At last, The Farmer's Daughter makes its US premiere on Blu-ray courtesy of Kino Lorber's subsidiary, Studio Classics, on this MPEG-4 AVC-encoded BD-25. (For years, I just waited for an official DVD release.) The 1.33:1 presentation appears sourced from a 2K restoration and looks solid all the way thru. Cinematographer Milton Krasner captures many picture-postcard images. He lenses wide and spacious areas in the palatial Morley home (see Screenshot #s 4 and 10). Grayscale, black levels, and overall detail each rate very good. Occasionally, the image displays some white specks (see towards the left corner of #3). They are a frequent occurrence in the penultimate reel. There's often a trail of grain scattered across the center of the frame that makes the image flicker somewhat. In other words, the grain structure isn't the most stable. For a film that's over seventy years old, Kino has done a commendable job with what they've had to work with. The feature carries a mean video bitrate of 25150 kbps.
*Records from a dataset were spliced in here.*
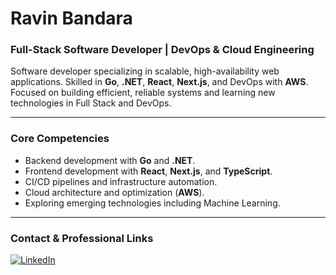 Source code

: # Ravin Bandara
### Full-Stack Software Developer | DevOps & Cloud Engineering

Software developer specializing in scalable, high-availability web applications. Skilled in **Go**, **.NET**, **React**, **Next.js**, and DevOps with **AWS**. Focused on building efficient, reliable systems and learning new technologies in Full Stack and DevOps.

---

### Core Competencies

* Backend development with **Go** and **.NET**.  
* Frontend development with **React**, **Next.js**, and **TypeScript**.  
* CI/CD pipelines and infrastructure automation.  
* Cloud architecture and optimization (**AWS**).  
* Exploring emerging technologies including Machine Learning.

---

### Contact & Professional Links
<a href="https://linkedin.com/in/ravin-bandara" target="_blank">
  <img alt="LinkedIn" src="https://img.shields.io/badge/LinkedIn-0077B5?style=for-the-badge&logo=linkedin&logoColor=white" />
</a>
Kino has accommodated the 97-minute feature with eight chapter markers.


The Farmer's Daughter Blu-ray Movie, Audio Quality  4.0 of 5

Kino supplies the movie's original monaural as a DTS-HD Master Audio Dual Mono (1560 kbps, 16-bit). While the authoring and encode are merely average, the sound track sounds fairly clean. Spoken words are mainly intelligible and source-related limitations don't drown them out. Composer Leigh Harline's score sounds like one written for a melodrama and it's instrumentation is warmly rendered on this recording. Overall, the master is in very fine condition.

Optional English SDH are available.


The Farmer's Daughter Blu-ray Movie, Special Features and Extras  2.0 of 5

  • Audio Commentary by Film Historian Lee Gambin - Gambin's track gets off on the wrong foot with the historian uttering a plethora of vocalized pauses. He isn't scripted verbatim and I feared that he didn't have his notes by his side but once he gets more into the film and its participants, the commentary picks up a lot of momentum. It frequently is not screen-specific as he delivers a wealth of info and anecdotes about the stars, especially Loretta Young (who he could write a biography about). Gambin is particularly knowledgeable about what occurred in her real-life affairs. In English, not subtitled.
  • Theatrical Trailer - a so-so copy of the original theatrical trailer for The Farmer's Daughter.
  • Bonus Trailers - a slew of other trailers for Old Hollywood titles.


The Farmer's Daughter Blu-ray Movie, Overall Score and Recommendation  4.0 of 5

I had only seen The Farmer's Daughter aired on Turner Classic so I was very pleased when Kino announced it would bring it to Blu-ray. The transfer has its share of blemishes but upon screening it twice, the picture is still very watchable. Lee Gambin's commentary is slow to get going but once it does, he packs a lot of good material over an hour and a half. This is a classy Hollywood production that will appeal to fans of Capra's State of the Union (1948), Ford's The Last Hurrah (1958), and Reiner's The American President (1995). Also, fans of Young and Cotten should definitely add it to their collections. A VERY SOLID RECOMMENDATION for this long-awaited Blu-ray.